Dold immediately posted a warning on the online-writers list at content-exchange.com. She said: "Big surprise. Several articles I wrote for Discover are being offered for sale on Contentville. I hold the copyright to these, no question... I suggest everyone do a search on your name at this site."
She quickly found out she was not alone. Freelance writers across the US began complaining to the National Writers Union (NWU) that their work was available on the website without prior permission being granted. The authors claim that they still own the copyright to the material and have contracts to prove it. What's more, a number of the writers claim to have contacted the website and informed them of the infringement. None has received an initial reply and none of the work has been removed.
The NWU immediately posted an email alert, warning its members that: "There could literally be thousands whose work is being used illegally" on Brill's new site.
Then, a letter addressed to Steve Brill, by NWU president Jonathan Tasini, claimed that several of its members who retain copyright reported to Contentville that their work was being used without permission.
Contentville responded by stating that more than a million articles are offered on its site legitimately, under a contract with the magazine archive company Ebsco.
Contentville's website states that: "Except for materials in the public domain, all of the content of Contentville.com is the property of Contentville.com or its content suppliers and is protected by copyright laws..." The site also claims that it "will block access to and/or remove any material that it believes in good faith to be copyrighted".

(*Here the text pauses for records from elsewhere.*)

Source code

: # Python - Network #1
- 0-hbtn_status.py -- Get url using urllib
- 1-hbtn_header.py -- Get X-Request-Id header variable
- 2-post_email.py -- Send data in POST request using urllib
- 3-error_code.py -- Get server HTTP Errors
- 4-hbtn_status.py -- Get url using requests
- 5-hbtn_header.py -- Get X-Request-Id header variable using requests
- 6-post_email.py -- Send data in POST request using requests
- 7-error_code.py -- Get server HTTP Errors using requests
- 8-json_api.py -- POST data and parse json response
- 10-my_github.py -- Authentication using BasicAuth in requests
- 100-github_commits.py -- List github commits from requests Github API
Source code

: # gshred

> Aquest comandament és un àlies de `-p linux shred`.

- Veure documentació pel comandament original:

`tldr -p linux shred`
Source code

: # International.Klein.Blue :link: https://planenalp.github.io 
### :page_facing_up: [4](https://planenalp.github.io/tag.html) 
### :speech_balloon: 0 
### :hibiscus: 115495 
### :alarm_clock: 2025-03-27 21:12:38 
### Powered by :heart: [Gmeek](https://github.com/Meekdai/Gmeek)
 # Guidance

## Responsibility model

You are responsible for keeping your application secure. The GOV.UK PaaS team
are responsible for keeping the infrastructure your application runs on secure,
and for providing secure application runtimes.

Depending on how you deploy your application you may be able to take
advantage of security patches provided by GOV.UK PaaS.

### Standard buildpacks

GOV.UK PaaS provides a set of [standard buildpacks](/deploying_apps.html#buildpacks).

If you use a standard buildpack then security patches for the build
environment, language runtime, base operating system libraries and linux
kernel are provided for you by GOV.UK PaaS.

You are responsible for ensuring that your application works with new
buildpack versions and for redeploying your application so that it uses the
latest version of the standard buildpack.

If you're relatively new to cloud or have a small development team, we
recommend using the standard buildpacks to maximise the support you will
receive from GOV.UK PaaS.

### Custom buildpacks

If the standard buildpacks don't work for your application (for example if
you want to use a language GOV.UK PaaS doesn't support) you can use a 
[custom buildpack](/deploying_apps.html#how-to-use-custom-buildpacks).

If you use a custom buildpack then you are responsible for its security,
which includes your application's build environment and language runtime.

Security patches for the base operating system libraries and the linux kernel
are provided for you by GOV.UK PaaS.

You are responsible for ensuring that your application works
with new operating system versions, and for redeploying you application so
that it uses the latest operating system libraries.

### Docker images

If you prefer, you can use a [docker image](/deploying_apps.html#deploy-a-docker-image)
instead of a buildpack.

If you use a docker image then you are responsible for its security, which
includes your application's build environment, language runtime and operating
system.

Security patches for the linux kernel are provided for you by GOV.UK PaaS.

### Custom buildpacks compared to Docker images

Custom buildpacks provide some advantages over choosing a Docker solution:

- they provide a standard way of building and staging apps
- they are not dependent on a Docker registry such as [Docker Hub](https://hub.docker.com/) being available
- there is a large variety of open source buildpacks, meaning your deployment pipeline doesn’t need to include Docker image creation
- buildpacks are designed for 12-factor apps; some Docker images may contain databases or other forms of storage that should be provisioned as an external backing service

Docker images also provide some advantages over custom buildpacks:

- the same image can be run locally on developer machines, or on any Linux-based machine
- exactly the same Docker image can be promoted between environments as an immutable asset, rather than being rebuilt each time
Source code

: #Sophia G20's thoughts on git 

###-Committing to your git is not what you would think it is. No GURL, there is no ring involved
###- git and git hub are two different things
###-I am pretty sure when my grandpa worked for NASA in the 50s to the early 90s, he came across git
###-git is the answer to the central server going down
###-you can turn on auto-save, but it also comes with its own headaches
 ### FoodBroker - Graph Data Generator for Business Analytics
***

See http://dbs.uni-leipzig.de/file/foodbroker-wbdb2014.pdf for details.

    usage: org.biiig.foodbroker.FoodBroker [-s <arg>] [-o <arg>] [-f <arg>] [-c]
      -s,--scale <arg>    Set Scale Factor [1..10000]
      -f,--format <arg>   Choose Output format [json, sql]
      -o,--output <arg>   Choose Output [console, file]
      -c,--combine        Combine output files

Obviously embarrassed by the criticism, Brill responded on the Poynter Institute's media news website (www.poynter.org/medianews/letters.htm) claiming that his company had bought the articles in good faith and was "keeping exact records of each article that we sell so that we can pay whoever the appropriate copyright owner is".
He added: "I don't think we should be cast as the bad guy here for trying to create a market for this stuff - and for getting that process started by going to those who are promising that they own it."
But the mess was not confined to small-time freelances either, it was reported last week that Associated Press is investigating after one of its business writers found AP stories in the Contentville archives. The New York newspaper the Village Voice has also complained that its own archive material is being sold on the site.
Some analysts have suggested that what Brill wants to do is ditch Brill's Content, a magazine that has never made a profit, and concentrate on the e-publishers. Both Brill and Kuhn have denied this. But the kind of publicity generated by the ugly mess over writers' copyright will hardly inspire confidence in an ailing magazine.
The NWU is confident that the row can be resolved and cites a similar recent dispute with another pay-to-download site, www.mercurycenter.com. Also, the union offers a similar service of its own - the Publication Rights Clearing House - which it is urging sites like Contentville to adopt.
But David Wallis, a New York-based writer who is planning to launch an elite freelancers' agency, told the Village Voice that he sees Brill's attempt at reconciliation with the NWU as a "dodge," and a reaction to the "terrible publicity and backlash" of last week. Wallis says: "As a media watchdog, Steve Brill has rabies."
It is perhaps worth remembering what Brill's Content was meant to be about. In what amounts to a mission statement on the original Brill's Content website, Brill wrote: "It's time to hold journalists accountable. It's time we embarrass them into doing their jobs the way they're supposed to - with integrity, honesty, fairness and accuracy." Catherine Dold and the freelancers on the online discussion list might well be musing on those words and wondering, while they patiently wait for their cheques to arrive, just what happened to Steve Brill?